Study material.
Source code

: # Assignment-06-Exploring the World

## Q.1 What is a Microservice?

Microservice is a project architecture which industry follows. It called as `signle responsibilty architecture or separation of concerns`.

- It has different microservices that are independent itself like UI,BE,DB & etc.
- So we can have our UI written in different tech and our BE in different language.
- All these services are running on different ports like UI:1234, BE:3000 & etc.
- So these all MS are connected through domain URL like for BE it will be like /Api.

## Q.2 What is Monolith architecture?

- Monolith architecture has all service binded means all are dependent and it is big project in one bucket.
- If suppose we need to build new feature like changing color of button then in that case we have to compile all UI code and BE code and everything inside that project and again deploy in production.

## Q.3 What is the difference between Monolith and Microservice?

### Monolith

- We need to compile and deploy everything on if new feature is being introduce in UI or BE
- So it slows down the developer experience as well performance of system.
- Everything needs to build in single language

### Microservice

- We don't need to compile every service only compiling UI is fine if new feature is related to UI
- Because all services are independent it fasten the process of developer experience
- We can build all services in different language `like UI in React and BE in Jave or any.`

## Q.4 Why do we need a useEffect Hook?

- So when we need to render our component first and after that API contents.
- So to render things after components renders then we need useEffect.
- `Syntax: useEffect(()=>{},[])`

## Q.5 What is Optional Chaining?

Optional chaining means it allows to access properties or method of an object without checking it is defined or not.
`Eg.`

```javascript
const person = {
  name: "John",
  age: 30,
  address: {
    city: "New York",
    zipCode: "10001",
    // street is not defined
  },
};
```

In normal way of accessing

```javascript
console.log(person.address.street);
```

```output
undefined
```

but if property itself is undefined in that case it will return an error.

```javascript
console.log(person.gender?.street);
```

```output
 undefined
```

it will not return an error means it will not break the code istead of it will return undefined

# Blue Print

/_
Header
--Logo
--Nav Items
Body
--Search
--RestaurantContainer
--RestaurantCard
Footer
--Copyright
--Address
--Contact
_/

Required action. Return the count of lines in the entries above that include the word "useEffect", without any added text.

Your response. 3